_PROBLEM DESCRIPTION_. Reply with one number: the count of lines in the records below that hold "estaban".

[Source texts of formatted documents]
<<<<

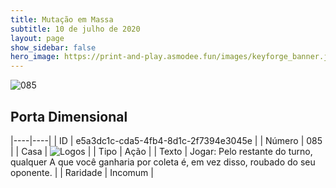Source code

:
 ```yaml
---
title: Mutação em Massa
subtitle: 10 de julho de 2020
layout: page
show_sidebar: false
hero_image: https://print-and-play.asmodee.fun/images/keyforge_banner.jpg
---
```


![085](https://cdn.keyforgegame.com/media/card_front/pt/479_085_XHW22F7FH9FM_pt.png)

## Porta Dimensional

|----|----|
| ID | e5a3dc1c-cda5-4fb4-8d1c-2f7394e3045e |
| Número | 085 |
| Casa | ![Logos](https://archonarcana.com/images/thumb/c/ce/Logos.png/22px-Logos.png "Logos") |
| Tipo | Ação |
| Texto | Jogar: Pelo restante do turno, qualquer A que você ganharia por coleta é, em vez disso, roubado do seu oponente. |
| Raridade | Incomum |
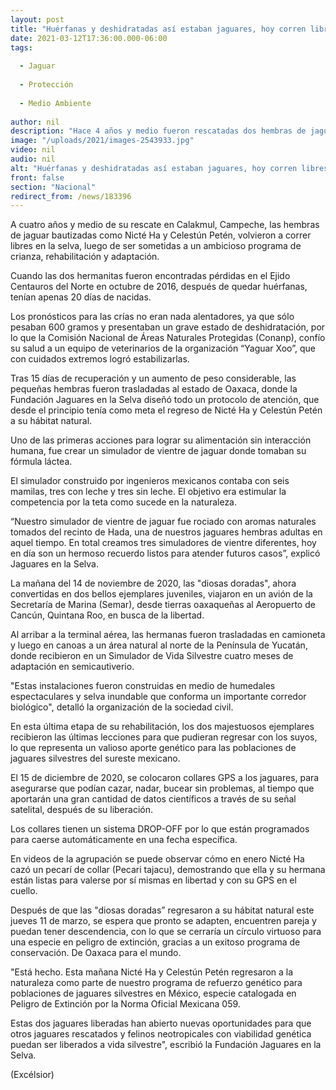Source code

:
 ```yaml
---
layout: post
title: "Huérfanas y deshidratadas así estaban jaguares, hoy corren libres en la selva"
date: 2021-03-12T17:36:00.000-06:00
tags:
  
  - Jaguar
  
  - Protección
  
  - Medio Ambiente
  
author: nil
description: "Hace 4 años y medio fueron rescatadas dos hembras de jaguar en Calakmul, Campeche; hoy lucen así"
image: "/uploads/2021/images-2543933.jpg"
video: nil
audio: nil
alt: "Huérfanas y deshidratadas así estaban jaguares, hoy corren libres en la selva"
front: false
section: "Nacional"
redirect_from: /news/183396
---
```


A cuatro años y medio de su rescate en Calakmul, Campeche, las hembras de jaguar bautizadas como Nicté Ha y Celestún Petén, volvieron a correr libres en la selva, luego de ser sometidas a un ambicioso programa de crianza, rehabilitación y adaptación.

Cuando las dos hermanitas fueron encontradas pérdidas en el Ejido Centauros del Norte en octubre de 2016, después de quedar huérfanas, tenían apenas 20 días de nacidas.

Los pronósticos para las crías no eran nada alentadores, ya que sólo pesaban 600 gramos y presentaban un grave estado de deshidratación, por lo que la Comisión Nacional de Áreas Naturales Protegidas (Conanp), confío su salud a un equipo de veterinarios de la organización “Yaguar Xoo”, que con cuidados extremos logró estabilizarlas.

Tras 15 días de recuperación y un aumento de peso considerable, las pequeñas hembras fueron trasladadas al estado de Oaxaca, donde la Fundación Jaguares en la Selva diseñó todo un protocolo de atención, que desde el principio tenía como meta el regreso de Nicté Ha y Celestún Petén a su hábitat natural.

Uno de las primeras acciones para lograr su alimentación sin interacción humana, fue crear un simulador de vientre de jaguar donde tomaban su fórmula láctea.

El simulador construido por ingenieros mexicanos contaba con seis mamilas, tres con leche y tres sin leche. El objetivo era estimular la competencia por la teta como sucede en la naturaleza.

“Nuestro simulador de vientre de jaguar fue rociado con aromas naturales tomados del recinto de Hada, una de nuestros jaguares hembras adultas en aquel tiempo. En total creamos tres simuladores de vientre diferentes, hoy en día son un hermoso recuerdo listos para atender futuros casos”, explicó Jaguares en la Selva.

La mañana del 14 de noviembre de 2020, las "diosas doradas", ahora convertidas en dos bellos ejemplares juveniles, viajaron en un avión de la Secretaría de Marina (Semar), desde tierras oaxaqueñas al Aeropuerto de Cancún, Quintana Roo, en busca de la libertad.

Al arribar a la terminal aérea, las hermanas fueron trasladadas en camioneta y luego en canoas a un área natural al norte de la Península de Yucatán, donde recibieron en un Simulador de Vida Silvestre cuatro meses de adaptación en semicautiverio.

"Estas instalaciones fueron construidas en medio de humedales espectaculares y selva inundable que conforma un importante corredor biológico", detalló la organización de la sociedad civil.

En esta última etapa de su rehabilitación, los dos majestuosos ejemplares recibieron las últimas lecciones para que pudieran regresar con los suyos, lo que representa un valioso aporte genético para las poblaciones de jaguares silvestres del sureste mexicano.

El 15 de diciembre de 2020, se colocaron collares GPS a los jaguares, para asegurarse que podían cazar, nadar, bucear sin problemas, al tiempo que aportarán una gran cantidad de datos científicos a través de su señal satelital, después de su liberación.

Los collares tienen un sistema DROP-OFF por lo que están programados para caerse automáticamente en una fecha específica.

En videos de la agrupación se puede observar cómo en enero Nicté Ha cazó un pecarí de collar (Pecari tajacu), demostrando que ella y su hermana están listas para valerse por sí mismas en libertad y con su GPS en el cuello.

Después de que las "diosas doradas” regresaron a su hábitat natural este jueves 11 de marzo, se espera que pronto se adapten, encuentren pareja y puedan tener descendencia, con lo que se cerraría un círculo virtuoso para una especie en peligro de extinción, gracias a un exitoso programa de conservación. De Oaxaca para el mundo.

"Está hecho. Esta mañana Nicté Ha y Celestún Petén regresaron a la naturaleza como parte de nuestro programa de refuerzo genético para poblaciones de jaguares silvestres en México, especie catalogada en Peligro de Extinción por la Norma Oficial Mexicana 059.

Estas dos jaguares liberadas han abierto nuevas oportunidades para que otros jaguares rescatados y felinos neotropicales con viabilidad genética puedan ser liberados a vida silvestre", escribió la Fundación Jaguares en la Selva.

(Excélsior)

>>>>

_ANSWER BOX_. 2